Neon Prayers
By Armando Quesada Webb
After exploring rural Brazil in Ventos de Agosto (Winds of August) and Boi Neon (Neon Bull), Gabriel Mascaro turns his attention to the city, speculating for the first time in his career about the future of the South American nation, even as he dissects its current social and political state.
It is the year 2027 and Brazil has become a secular country, though permeated more than ever by Christian ideas and values. In these circumstances, Joanna, a deeply religious woman, uses her position in a notary public’s office to try to keep couples from getting divorced.

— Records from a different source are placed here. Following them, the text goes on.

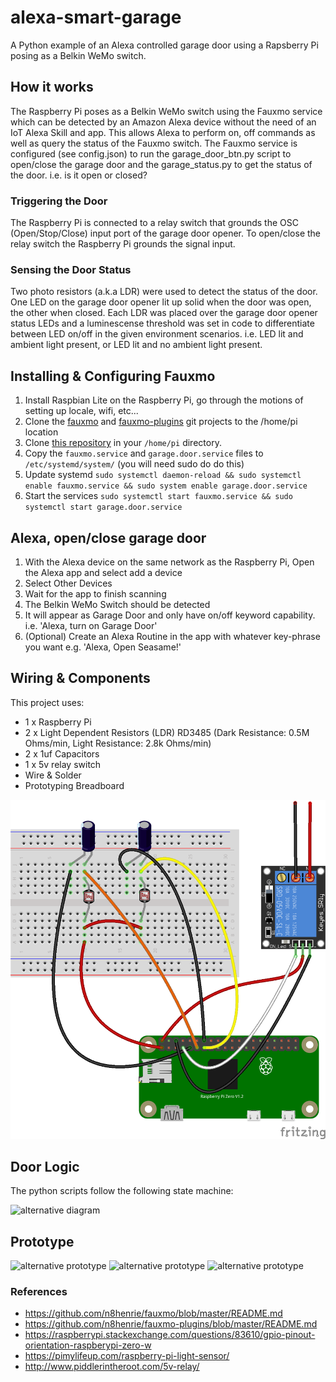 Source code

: # alexa-smart-garage
A Python example of an Alexa controlled garage door using a Rapsberry Pi posing as a Belkin WeMo switch. 

## How it works
The Raspberry Pi poses as a Belkin WeMo switch using the Fauxmo service which can be detected by an Amazon Alexa device 
without the need of an IoT Alexa Skill and app. This allows Alexa to perform on, off commands as well as query the 
status of the Fauxmo switch. The Fauxmo service is configured (see config.json) to run the garage_door_btn.py script to
open/close the garage door and the garage_status.py to get the status of the door. i.e. is it open or closed?

### Triggering the Door
The Raspberry Pi is connected to a relay switch that grounds the OSC (Open/Stop/Close) input port of the garage door
opener. To open/close the relay switch the Raspberry Pi grounds the signal input.

### Sensing the Door Status
Two photo resistors (a.k.a LDR) were used to detect the status of the door. One LED on the garage door opener lit up 
solid when the door was open, the other when closed. Each LDR was placed over the garage door opener status LEDs and
a luminescense threshold was set in code to differentiate between LED on/off in the given environment scenarios. i.e. 
LED lit and ambient light present, or LED lit and no ambient light present.

## Installing & Configuring Fauxmo
1. Install Raspbian Lite on the Raspberry Pi, go through the motions of setting up locale, wifi, etc...
2. Clone the [fauxmo](https://github.com/n8henrie/fauxmo.git) and [fauxmo-plugins](https://github.com/n8henrie/fauxmo-plugins.git) git projects to the /home/pi location
3. Clone [this repository](https://github.com/SuperEvenSteven/alexa-smart-garage.git) in your `/home/pi` directory.
4. Copy the `fauxmo.service` and `garage.door.service` files to `/etc/systemd/system/` (you will need sudo do do this)
5. Update systemd `sudo systemctl daemon-reload && sudo systemctl enable fauxmo.service && sudo system enable garage.door.service`
6. Start the services `sudo systemctl start fauxmo.service && sudo systemctl start garage.door.service`

## Alexa, open/close garage door
1. With the Alexa device on the same network as the Raspberry Pi, Open the Alexa app and select add a device
2. Select Other Devices
3. Wait for the app to finish scanning
4. The Belkin WeMo Switch should be detected
5. It will appear as Garage Door and only have on/off keyword capability. i.e. 'Alexa, turn on Garage Door'
6. (Optional) Create an Alexa Routine in the app with whatever key-phrase you want e.g. 'Alexa, Open Seasame!'

## Wiring & Components
This project uses:
* 1 x Raspberry Pi
* 2 x Light Dependent Resistors (LDR) RD3485 (Dark Resistance: 0.5M Ohms/min, Light Resistance: 2.8k Ohms/min)
* 2 x 1uf Capacitors
* 1 x 5v relay switch
* Wire & Solder
* Prototyping Breadboard

![alternative diagram](imgs/wiring-diagram_bb.png)

## Door Logic
The python scripts follow the following state machine:

![alternative diagram](http://www.plantuml.com/plantuml/proxy?src=https://raw.githubusercontent.com/SuperEvenSteven/alexa-smart-garage/master/diagrams/state_diagram.puml)

## Prototype
![alternative prototype](imgs/installed.jpg)
![alternative prototype](imgs/LDR-sensors.jpg)
![alternative prototype](imgs/prototype.jpg)

### References
* https://github.com/n8henrie/fauxmo/blob/master/README.md
* https://github.com/n8henrie/fauxmo-plugins/blob/master/README.md
* https://raspberrypi.stackexchange.com/questions/83610/gpio-pinout-orientation-raspberypi-zero-w
* https://pimylifeup.com/raspberry-pi-light-sensor/
* http://www.piddlerintheroot.com/5v-relay/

Mascaro injects his film with a retro esthetic that invades the screen from the moment of the hypnotic opening credits: synthesizers, neon lights, vivid fluorescent colors. The photographic approach contrasts with the atmosphere of the churches and bureaucratic buildings where the action of the film unfolds. In his visual presentation, the director plays lavishly with colors and sensations, maintaining his trademark style. As in Mascaro’s last film, the Mexican Diego García is the director of photography. The two of them follow up on several of the resources employed in Boi Neon, such as the use of wide takes, with the camera placed far from the characters, who rarely enter the foreground. In his examination of Brazil’s near future, the filmmaker is little concerned with technological development, focusing rather on the cultural and social changes that may come of the consolidation of a theocracy. With no need to make any direct references to the contemporary political situation, DIVINO AMOR (Divine Love) represents nevertheless a scathing critique of the expansion of Protestant Christianity among the far right in Latin America, embodied in present-day Brazil by President Jair Bolsonaro.
“The government must protect life.” This is one of many conservative slogans that Bolsonaro has wielded to move forward his agenda. Although absolute government control over people’s bodies seems the stuff of dystopias, it remains a danger in Latin America. Mascaro’s vision of the future can sometimes seem alarming close. Even the “self-blessing” rituals in which the main character engages, which might seem to suggest a satire of religious fanaticism, already actually exist in several Latin American countries, a result of the unbridled spread of neo- Pentecostalism. In the future imagined by Mascaro, all sectors of Brazilian society, in all their contrasting variety, are unified under governmental control. Conservatives appropriate pop culture in order to appeal to young people and transform religion into a celebration of excess. When not even sex and partying can escape neo-Pentecostal domination, totalitarianism is just around the corner.